Upgrading sanitation in informal settlements in Lusaka

Project Active from to Cities

Despite significant investments by governments, international donors and NGOs in bringing sanitation to low-income communities, the adoption of improved sanitation by low-income households has remained stubbornly low. Building on a recent but flourishing literature stressing the importance of social networks on influencing individuals’ behaviour, this study will address two questions: What are the magnitude and the nature of peer effects on the adoption of a new sanitation technology? Given what we will learn about these effects, how can policy-makers and NGOs design their interventions to maximize take-up?

In order to answer these questions in the Zambian context, this study partners with Water and Sanitation for the Urban Poor (WSUP) to carry out research to test different strategies to encourage the inhabitants of Chazanga, a poor urban neighbourhood in Lusaka, Zambia to connect to modern sewage services. By mid-2016, WSUP plans to establish a supply chain for pour-flush toilets and septic tanks in this compound, in collaboration with the Lusaka Water Trust, a water provider to peri-urban areas under the management of Lusaka Water and Sewage Company. This solution, which will be adopted by plots (usually 3-5 households, managed by a landlord who may or may not live on site), represents one step above the current sanitation situation. As part of their program, WSUP will conduct community education and marketing to promote the construction of pour-flush latrines and septic tank connection, and has consented to submit aspects of this project to evaluation.

In this study, we will elicit the distribution of the willingness-to-pay for pour-flush toilets and unpack the dominating explanations of low adoption. We will document how social networks link households in Chazanga and how network ties affect adoption decisions.

We will examine how subsidies, access to credit, and social incentives compare in encouraging households to adopt the pour-flush/septic-tank solution supplied by WSUP. To reach causal inference, we will use a randomised controlled trial. The randomisation unit is the plot and most of the interventions will target the landlords of these plots.

The first stage will consist in randomly allocating the population into 4 treatment arms. The control group will receive no particular intervention. In the subsidy group, the landlords will be proposed a voucher to buy the sanitation solution at a lower price. In the credit group, the landlords will be offered a micro-credit solution to buy the product with instalments. The coordination group will be offered a coordination intervention that increases communication between landlords and tenants.

The distribution of the voucher will take the form of a Becker-DeGroot-Marschak (BDM) game, which offers the benefit to both elicit the landlord’s willingness to pay and randomise whether the landlord is offered the subsidy.
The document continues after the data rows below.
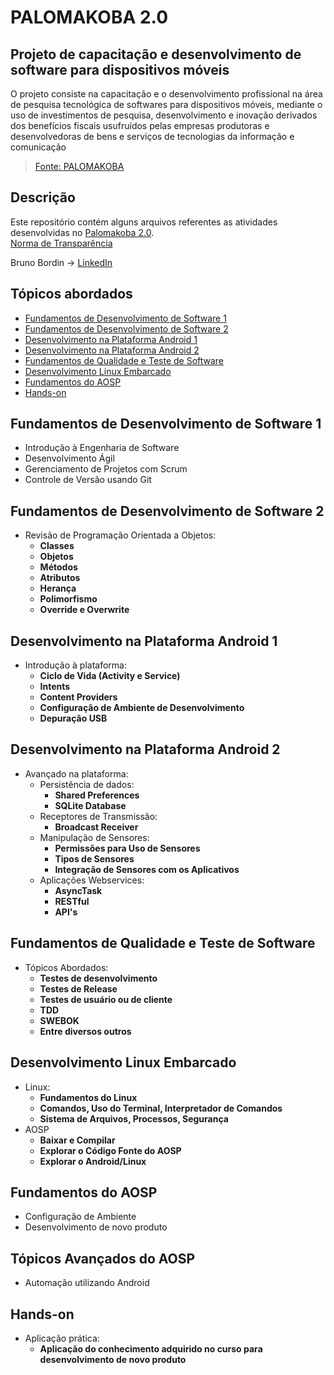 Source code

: # PALOMAKOBA 2.0

## Projeto de capacitação e desenvolvimento de software para dispositivos móveis

O projeto consiste na capacitação e o desenvolvimento profissional na área de pesquisa tecnológica de softwares para dispositivos móveis, mediante o uso de investimentos de pesquisa, desenvolvimento e inovação derivados dos benefícios fiscais usufruídos pelas empresas produtoras e desenvolvedoras de bens e serviços de tecnologias da informação e comunicação
> [Fonte: PALOMAKOBA](https://palomakoba.unir.br/pagina/exibir/17780) 

## Descrição
Este repositório contém alguns arquivos referentes as atividades desenvolvidas 
no [Palomakoba 2.0](https://palomakoba.unir.br/homepage). 
<br>
[Norma de Transparência](https://palomakoba.unir.br/pagina/exibir/17788)

Bruno Bordin -> [LinkedIn](https://www.linkedin.com/in/brunolsbordin/)

## Tópicos abordados
* [Fundamentos de Desenvolvimento de Software 1](#fundamentos-de-desenvolvimento-de-software-1)
* [Fundamentos de Desenvolvimento de Software 2](#fundamentos-de-desenvolvimento-de-software-2)
* [Desenvolvimento na Plataforma Android 1](#desenvolvimento-na-plataforma-android-1)
* [Desenvolvimento na Plataforma Android 2](#desenvolvimento-na-plataforma-android-2)
* [Fundamentos de Qualidade e Teste de Software](#fundamentos-de-qualidade-e-teste-de-software)
* [Desenvolvimento Linux Embarcado](#desenvolvimento-linux-embarcado)
* [Fundamentos do AOSP](#fundamentos-do-aosp)
* [Hands-on](#tpicos-avanados-do-aosp)

## Fundamentos de Desenvolvimento de Software 1
- Introdução à Engenharia de Software
- Desenvolvimento Ágil
- Gerenciamento de Projetos com Scrum
- Controle de Versão usando Git

## Fundamentos de Desenvolvimento de Software 2
- Revisão de Programação Orientada a Objetos:
  - **Classes** 
  - **Objetos**
  - **Métodos**
  - **Atributos**
  - **Herança**
  - **Polimorfismo**
  - **Override e Overwrite**

## Desenvolvimento na Plataforma Android 1
- Introdução à plataforma:
  - **Ciclo de Vida (Activity e Service)**
  - **Intents**
  - **Content Providers**
  - **Configuração de Ambiente de Desenvolvimento**
  - **Depuração USB**

## Desenvolvimento na Plataforma Android 2
- Avançado na plataforma:
  - Persistência de dados:
    - **Shared Preferences**
    - **SQLite Database**
  - Receptores de Transmissão:
    - **Broadcast Receiver**
  - Manipulação de Sensores:
    - **Permissões para Uso de Sensores**
    - **Tipos de Sensores**
    - **Integração de Sensores com os Aplicativos**
  - Aplicações Webservices:
    - **AsyncTask**
    - **RESTful**
    - **API's**

## Fundamentos de Qualidade e Teste de Software
- Tópicos Abordados:
  - **Testes de desenvolvimento**
  - **Testes de Release**
  - **Testes de usuário ou de cliente**
  - **TDD**
  - **SWEBOK**
  - **Entre diversos outros**

## Desenvolvimento Linux Embarcado
- Linux:
  - **Fundamentos do Linux**
  - **Comandos, Uso do Terminal, Interpretador de Comandos**
  - **Sistema de Arquivos, Processos, Segurança**
- AOSP
  - **Baixar e Compilar**
  - **Explorar o Código Fonte do AOSP**
  - **Explorar o Android/Linux**

## Fundamentos do AOSP
- Configuração de Ambiente
- Desenvolvimento de novo produto

## Tópicos Avançados do AOSP
- Automação utilizando Android

## Hands-on
- Aplicação prática:
  - **Aplicação do conhecimento adquirido no curso para desenvolvimento de novo produto**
Landlords who have been randomly assigned to play the BDM game will reveal the maximum amount they would pay to have the pour-flush toilet installed (their willingness to pay). Then, they will draw a price between zero and the true price of the pour-flush latrine. If the draw price is equal to or below their stated willingness to pay, the landlord will pay the amount of the draw price to have the latrine installed. The difference between the true cost and the draw price will be the subsidy voucher. If the price drawn is higher than the maximum amount stated by the landlord, there is no transaction.

Landlords in the credit group will be offered a credit solution, coupled with a subsidy, to pay for the improved sanitation, in the form of a BDM game. To make it easy to understand, the previous game will be played except that landlords will now bid on a monthly amount they will have to repay each month during 12 months. A price will be drawn: if the price is higher than the monthly amount bid, no transaction will occur; if it is lower, the landlord will commit the price drawn each month and will receive the latrine in exchange. The credit arm will be done in collaboration with a local microfinance institution.
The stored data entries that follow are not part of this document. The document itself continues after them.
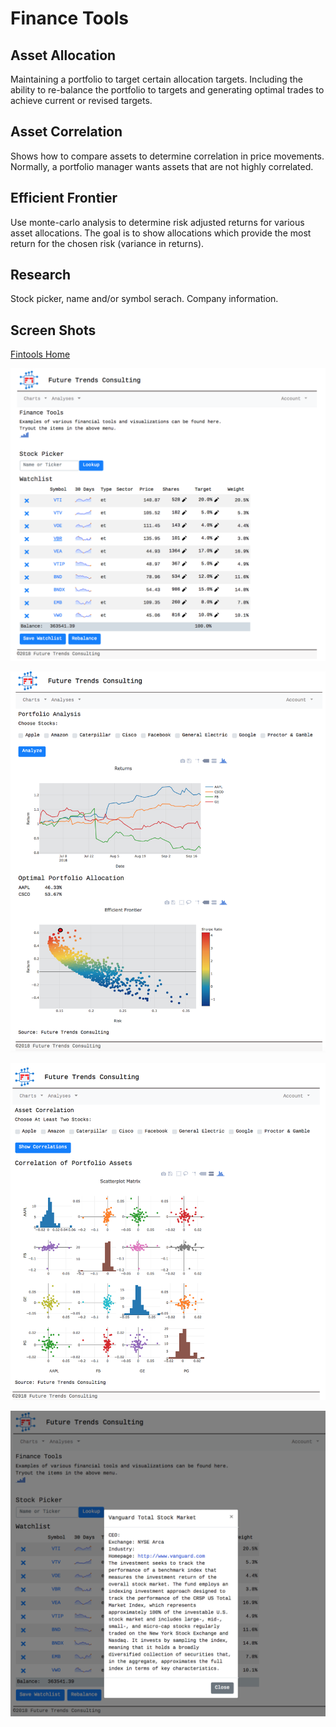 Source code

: # Finance Tools
## Asset Allocation
Maintaining a portfolio to target certain allocation targets. Including the ability to re-balance the portfolio to targets and generating optimal trades to achieve current or revised targets.
## Asset Correlation
Shows how to compare assets to determine correlation in price movements. Normally, a portfolio manager wants assets that are not highly correlated.
## Efficient Frontier
Use monte-carlo analysis to determine risk adjusted returns for various asset allocations. The goal is to show allocations which provide the most return for the chosen risk (variance in returns).
## Research
Stock picker, name and/or symbol serach. Company information.

## Screen Shots
[Fintools Home](https://futurtrends-fintools.herokuapp.com/)

![Home Page](https://raw.githubusercontent.com/oshea00/fintools/master/static/images/home.png)

![Efficient Frontier](https://raw.githubusercontent.com/oshea00/fintools/master/static/images/efficient.png)

![Asset Correlation](https://raw.githubusercontent.com/oshea00/fintools/master/static/images/corr.png)

![Research](https://raw.githubusercontent.com/oshea00/fintools/master/static/images/research.png)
The coordination intervention will take place at the plot level and involve both the landlord and his tenants. Anecdotal evidence suggests that low take-up is as a result of a lack of communication between tenants and landlord about sanitation and rents. If the new sanitation system is valued by tenants and the landlord does not have strong credit constraints, we expect agents to reach a solution in which sanitation is improved in exchange for a rent increase. The idea of this intervention is to propose the deal explicitly to all agents of the plot so that they can start to discuss and eventually take up.
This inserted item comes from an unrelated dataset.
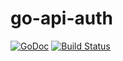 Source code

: # go-api-auth

[![GoDoc](https://godoc.org/github.com/unjx-de/go-api-auth?status.svg)](https://godoc.org/github.com/unjx-de/go-api-auth)
[![Build Status](https://build.unjx.de/buildStatus/icon?job=go-api-auth%2Fmain)](https://build.unjx.de/job/go-api-auth/job/main/)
Since the health benefits from adopting improved sanitation solutions also likely depend on the adoption rates of neighbouring households, we also intend to measure the externalities to sanitation improvement. In particular, to examine how households are affected by having a greater (or lesser) proportion of their neighbours with improved sanitation. This second stage does not involve any intervention; we only intend to measure how adoption spreads through social networks. Our experiment is designed so that we can disentangle two competing hypotheses underlying peer effects: (i) learning (as neighbours get equipped, a household learns about the benefits it could experience with adoption), and (ii) social norm (a household may incur a cost in being the only one to use or not use a new technology). Separating the two explanations will lead to richer policy recommendations, which can in turn improve the cost-effectiveness of future programs.